= Document images with source code =
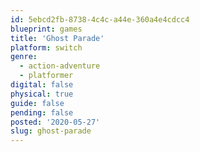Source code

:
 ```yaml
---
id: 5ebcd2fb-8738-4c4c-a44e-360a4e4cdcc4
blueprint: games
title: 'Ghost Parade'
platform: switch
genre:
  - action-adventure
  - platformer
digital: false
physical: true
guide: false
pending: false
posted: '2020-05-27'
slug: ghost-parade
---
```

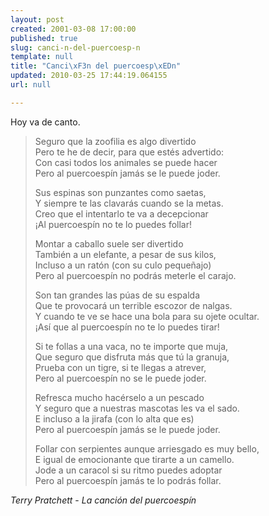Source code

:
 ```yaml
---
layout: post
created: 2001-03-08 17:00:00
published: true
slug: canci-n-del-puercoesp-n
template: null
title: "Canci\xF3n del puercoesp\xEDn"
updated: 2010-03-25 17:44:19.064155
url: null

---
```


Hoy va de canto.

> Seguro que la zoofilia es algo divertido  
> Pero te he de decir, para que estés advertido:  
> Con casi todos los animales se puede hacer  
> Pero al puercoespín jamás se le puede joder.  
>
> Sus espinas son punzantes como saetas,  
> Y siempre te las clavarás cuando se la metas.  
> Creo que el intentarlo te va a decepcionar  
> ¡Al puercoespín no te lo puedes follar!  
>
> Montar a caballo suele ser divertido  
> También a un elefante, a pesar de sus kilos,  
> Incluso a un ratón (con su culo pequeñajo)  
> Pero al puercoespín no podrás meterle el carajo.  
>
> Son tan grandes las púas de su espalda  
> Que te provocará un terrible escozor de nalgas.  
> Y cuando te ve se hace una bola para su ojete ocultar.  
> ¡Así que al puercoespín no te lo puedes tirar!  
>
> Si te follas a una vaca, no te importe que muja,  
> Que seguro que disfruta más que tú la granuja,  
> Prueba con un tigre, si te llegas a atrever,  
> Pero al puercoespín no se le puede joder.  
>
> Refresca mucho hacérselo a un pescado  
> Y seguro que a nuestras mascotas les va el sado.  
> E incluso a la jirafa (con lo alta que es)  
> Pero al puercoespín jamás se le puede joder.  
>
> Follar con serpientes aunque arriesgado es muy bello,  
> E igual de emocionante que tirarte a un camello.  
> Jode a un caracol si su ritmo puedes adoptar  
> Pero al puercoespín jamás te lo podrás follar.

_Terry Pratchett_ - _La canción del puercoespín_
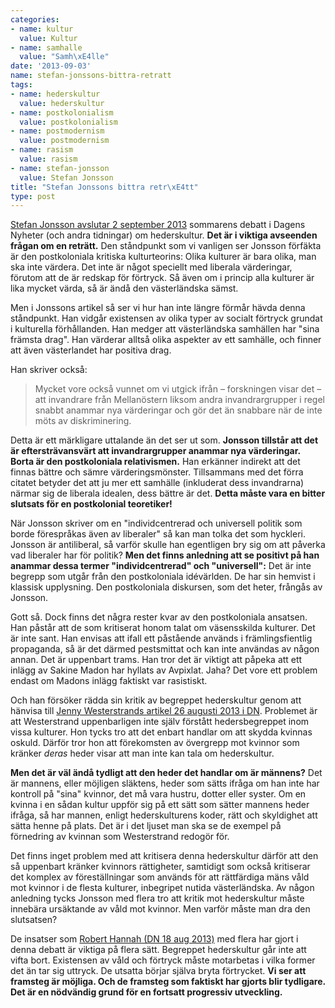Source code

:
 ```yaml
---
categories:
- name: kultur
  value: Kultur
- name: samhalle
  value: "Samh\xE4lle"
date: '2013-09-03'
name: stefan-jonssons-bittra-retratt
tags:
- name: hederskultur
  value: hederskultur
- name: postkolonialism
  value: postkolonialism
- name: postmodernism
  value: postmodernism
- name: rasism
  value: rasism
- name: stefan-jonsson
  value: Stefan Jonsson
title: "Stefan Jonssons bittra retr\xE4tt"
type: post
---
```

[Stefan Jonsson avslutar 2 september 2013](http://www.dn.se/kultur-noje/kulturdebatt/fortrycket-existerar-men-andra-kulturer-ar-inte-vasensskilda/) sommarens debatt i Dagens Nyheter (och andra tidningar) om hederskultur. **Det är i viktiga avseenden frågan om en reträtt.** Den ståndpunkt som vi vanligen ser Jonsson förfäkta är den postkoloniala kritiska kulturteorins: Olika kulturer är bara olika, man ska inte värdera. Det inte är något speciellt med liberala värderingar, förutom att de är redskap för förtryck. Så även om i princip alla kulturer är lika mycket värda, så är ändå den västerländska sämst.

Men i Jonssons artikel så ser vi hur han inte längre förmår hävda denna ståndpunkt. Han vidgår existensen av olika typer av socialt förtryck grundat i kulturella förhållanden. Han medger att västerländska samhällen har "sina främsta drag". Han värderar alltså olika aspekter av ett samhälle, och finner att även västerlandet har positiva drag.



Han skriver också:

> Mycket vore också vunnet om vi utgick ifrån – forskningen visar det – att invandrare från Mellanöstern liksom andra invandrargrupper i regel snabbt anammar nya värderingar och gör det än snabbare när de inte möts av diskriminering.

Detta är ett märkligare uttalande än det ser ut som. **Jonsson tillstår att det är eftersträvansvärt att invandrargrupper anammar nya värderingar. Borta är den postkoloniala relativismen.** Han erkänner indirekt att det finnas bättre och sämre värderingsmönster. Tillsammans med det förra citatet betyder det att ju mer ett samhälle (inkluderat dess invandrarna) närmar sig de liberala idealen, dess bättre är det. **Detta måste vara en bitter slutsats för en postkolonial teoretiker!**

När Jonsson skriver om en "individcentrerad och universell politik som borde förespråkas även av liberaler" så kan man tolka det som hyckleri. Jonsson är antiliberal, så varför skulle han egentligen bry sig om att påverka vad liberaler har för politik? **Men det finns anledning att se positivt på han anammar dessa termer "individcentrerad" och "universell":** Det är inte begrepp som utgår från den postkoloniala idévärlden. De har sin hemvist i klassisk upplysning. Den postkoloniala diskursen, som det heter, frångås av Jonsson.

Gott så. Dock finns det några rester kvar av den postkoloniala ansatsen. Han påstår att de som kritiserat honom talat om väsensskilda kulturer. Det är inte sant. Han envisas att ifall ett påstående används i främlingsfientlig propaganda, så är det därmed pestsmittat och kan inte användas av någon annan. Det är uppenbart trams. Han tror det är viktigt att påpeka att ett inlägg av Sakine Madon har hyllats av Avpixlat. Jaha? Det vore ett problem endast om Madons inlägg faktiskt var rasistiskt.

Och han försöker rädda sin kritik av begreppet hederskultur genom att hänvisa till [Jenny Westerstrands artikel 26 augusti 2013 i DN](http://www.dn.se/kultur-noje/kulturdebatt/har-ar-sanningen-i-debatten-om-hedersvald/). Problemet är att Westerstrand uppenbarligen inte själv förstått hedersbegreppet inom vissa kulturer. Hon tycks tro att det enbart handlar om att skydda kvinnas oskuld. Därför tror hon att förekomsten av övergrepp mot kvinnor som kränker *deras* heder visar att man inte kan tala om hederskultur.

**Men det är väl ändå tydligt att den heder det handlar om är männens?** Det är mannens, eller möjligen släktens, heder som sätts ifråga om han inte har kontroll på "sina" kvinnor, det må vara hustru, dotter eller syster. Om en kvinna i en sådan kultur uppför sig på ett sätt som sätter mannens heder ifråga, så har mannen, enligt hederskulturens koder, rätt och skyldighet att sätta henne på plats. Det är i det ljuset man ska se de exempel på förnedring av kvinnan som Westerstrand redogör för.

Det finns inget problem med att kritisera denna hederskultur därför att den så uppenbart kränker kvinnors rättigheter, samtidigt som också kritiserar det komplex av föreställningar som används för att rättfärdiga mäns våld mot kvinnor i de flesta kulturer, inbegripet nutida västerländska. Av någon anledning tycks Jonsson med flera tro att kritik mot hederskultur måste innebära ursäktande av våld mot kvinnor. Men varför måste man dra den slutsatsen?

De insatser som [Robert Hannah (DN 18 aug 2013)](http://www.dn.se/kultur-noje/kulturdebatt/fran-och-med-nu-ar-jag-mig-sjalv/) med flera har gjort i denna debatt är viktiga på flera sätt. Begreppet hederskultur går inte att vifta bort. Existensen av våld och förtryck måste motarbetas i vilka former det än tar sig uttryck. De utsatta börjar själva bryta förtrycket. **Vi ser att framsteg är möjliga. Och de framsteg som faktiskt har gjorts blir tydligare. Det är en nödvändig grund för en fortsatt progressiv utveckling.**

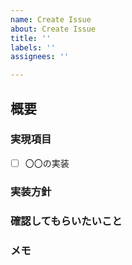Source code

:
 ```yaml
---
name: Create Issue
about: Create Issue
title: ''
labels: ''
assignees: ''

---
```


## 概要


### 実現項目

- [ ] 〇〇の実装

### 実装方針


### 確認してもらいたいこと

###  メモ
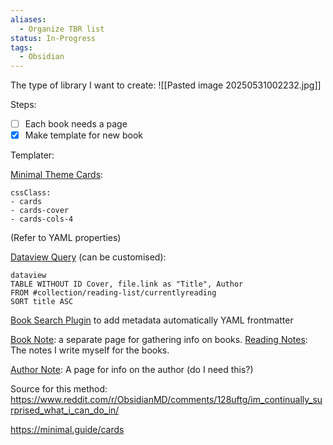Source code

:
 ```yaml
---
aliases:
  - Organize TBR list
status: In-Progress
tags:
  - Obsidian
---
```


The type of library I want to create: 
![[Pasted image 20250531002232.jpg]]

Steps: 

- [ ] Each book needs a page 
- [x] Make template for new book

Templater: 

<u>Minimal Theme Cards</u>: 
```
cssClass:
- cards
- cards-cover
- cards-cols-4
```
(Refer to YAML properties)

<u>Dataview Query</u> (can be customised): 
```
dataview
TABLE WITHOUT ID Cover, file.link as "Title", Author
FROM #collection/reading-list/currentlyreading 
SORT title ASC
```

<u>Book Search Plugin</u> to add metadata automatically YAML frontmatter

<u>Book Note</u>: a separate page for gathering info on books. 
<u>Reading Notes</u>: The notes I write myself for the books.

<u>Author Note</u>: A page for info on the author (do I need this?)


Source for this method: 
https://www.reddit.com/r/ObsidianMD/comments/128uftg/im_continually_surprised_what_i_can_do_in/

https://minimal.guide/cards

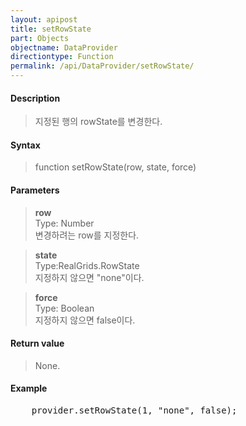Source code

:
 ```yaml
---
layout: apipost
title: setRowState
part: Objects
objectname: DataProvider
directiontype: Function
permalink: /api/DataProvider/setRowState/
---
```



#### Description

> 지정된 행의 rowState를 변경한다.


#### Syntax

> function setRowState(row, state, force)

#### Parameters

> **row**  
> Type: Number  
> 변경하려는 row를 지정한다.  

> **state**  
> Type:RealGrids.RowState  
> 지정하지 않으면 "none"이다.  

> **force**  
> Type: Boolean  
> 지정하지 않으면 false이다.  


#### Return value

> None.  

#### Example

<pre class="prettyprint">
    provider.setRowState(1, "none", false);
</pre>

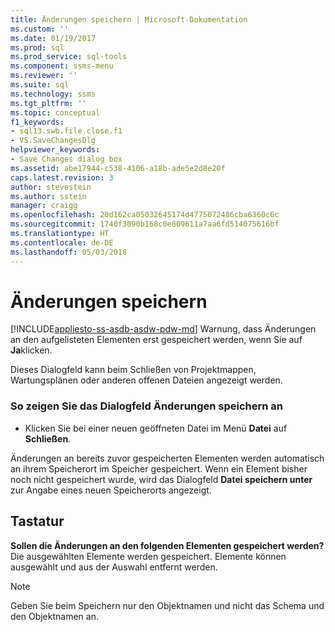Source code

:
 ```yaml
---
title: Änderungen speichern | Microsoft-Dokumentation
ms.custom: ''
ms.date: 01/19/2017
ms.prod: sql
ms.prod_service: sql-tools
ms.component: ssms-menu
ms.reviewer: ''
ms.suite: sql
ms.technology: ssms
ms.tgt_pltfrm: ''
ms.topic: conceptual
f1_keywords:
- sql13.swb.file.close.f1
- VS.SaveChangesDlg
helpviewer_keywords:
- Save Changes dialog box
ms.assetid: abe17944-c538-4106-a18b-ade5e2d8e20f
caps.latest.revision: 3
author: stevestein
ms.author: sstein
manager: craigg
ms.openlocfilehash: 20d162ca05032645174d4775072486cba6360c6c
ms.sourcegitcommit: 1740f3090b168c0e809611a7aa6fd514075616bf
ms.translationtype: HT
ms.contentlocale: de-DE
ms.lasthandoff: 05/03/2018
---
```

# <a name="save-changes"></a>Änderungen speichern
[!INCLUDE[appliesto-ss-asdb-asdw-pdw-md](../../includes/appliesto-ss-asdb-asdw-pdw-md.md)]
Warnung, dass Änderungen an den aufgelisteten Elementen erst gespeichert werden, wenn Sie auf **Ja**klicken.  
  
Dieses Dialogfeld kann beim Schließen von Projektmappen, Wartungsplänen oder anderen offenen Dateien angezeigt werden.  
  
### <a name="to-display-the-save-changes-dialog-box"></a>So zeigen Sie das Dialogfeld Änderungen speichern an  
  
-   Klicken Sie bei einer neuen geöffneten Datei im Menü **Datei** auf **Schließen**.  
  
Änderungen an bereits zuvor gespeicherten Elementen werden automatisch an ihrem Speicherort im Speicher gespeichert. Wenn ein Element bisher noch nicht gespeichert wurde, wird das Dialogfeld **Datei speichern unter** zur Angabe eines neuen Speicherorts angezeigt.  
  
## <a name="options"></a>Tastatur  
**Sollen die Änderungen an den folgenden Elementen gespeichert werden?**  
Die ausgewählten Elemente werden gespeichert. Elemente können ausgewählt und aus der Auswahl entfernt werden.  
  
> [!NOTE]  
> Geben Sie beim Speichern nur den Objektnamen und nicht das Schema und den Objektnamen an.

= Problem details =
Those lines of the records that contain the string "books" should be identified and copied.

= Solution to the problem =
<u>Book Note</u>: a separate page for gathering info on books. 
<u>Reading Notes</u>: The notes I write myself for the books.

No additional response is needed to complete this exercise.